(TASK PROMPT): Please state in a single number how many lines of the entries below include the word "date".

(MATERIAL FOR THIS EXERCISE):

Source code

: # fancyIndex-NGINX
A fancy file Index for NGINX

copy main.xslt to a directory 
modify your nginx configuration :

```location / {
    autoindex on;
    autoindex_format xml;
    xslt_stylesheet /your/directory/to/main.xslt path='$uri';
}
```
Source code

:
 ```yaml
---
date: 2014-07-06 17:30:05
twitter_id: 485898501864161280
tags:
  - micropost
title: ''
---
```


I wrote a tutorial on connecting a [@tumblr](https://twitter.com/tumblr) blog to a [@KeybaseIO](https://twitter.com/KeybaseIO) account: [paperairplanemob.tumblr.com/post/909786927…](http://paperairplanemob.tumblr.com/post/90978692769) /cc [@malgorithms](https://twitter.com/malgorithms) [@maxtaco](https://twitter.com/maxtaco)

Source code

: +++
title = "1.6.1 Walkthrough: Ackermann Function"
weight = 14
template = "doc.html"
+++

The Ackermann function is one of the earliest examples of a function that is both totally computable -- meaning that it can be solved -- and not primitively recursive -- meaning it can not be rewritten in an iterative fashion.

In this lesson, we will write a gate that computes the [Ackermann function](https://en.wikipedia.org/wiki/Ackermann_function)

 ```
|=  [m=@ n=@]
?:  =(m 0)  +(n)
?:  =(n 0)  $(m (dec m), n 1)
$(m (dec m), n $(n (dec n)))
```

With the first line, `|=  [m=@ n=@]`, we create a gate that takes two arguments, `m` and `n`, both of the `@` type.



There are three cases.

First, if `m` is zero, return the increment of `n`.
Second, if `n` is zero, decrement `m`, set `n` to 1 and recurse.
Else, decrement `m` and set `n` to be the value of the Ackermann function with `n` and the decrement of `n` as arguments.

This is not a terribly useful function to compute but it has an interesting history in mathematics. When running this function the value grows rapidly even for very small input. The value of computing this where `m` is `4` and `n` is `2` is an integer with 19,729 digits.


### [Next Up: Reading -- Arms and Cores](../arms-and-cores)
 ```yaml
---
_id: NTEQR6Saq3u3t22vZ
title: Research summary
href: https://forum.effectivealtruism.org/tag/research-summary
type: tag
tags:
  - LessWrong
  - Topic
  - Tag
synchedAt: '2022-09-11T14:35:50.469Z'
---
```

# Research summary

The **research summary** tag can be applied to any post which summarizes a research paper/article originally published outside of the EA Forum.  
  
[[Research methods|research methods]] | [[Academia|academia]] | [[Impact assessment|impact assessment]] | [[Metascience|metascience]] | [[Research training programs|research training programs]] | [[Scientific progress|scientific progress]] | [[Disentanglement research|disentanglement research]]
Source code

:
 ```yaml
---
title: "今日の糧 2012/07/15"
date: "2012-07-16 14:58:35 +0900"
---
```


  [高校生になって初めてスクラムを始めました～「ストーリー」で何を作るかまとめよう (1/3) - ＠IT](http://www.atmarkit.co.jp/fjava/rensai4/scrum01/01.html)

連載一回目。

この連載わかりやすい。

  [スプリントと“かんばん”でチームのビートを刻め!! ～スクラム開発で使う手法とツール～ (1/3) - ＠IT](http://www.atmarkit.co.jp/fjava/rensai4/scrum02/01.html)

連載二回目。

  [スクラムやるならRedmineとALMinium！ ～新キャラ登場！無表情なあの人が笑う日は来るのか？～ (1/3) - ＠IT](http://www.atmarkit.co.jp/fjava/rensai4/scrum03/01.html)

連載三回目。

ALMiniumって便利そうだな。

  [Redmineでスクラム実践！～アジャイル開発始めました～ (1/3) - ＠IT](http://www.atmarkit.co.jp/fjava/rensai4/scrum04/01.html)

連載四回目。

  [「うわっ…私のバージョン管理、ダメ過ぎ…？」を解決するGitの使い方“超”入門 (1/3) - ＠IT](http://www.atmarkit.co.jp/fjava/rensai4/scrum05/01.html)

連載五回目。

(EXERCISE OUTPUT): 2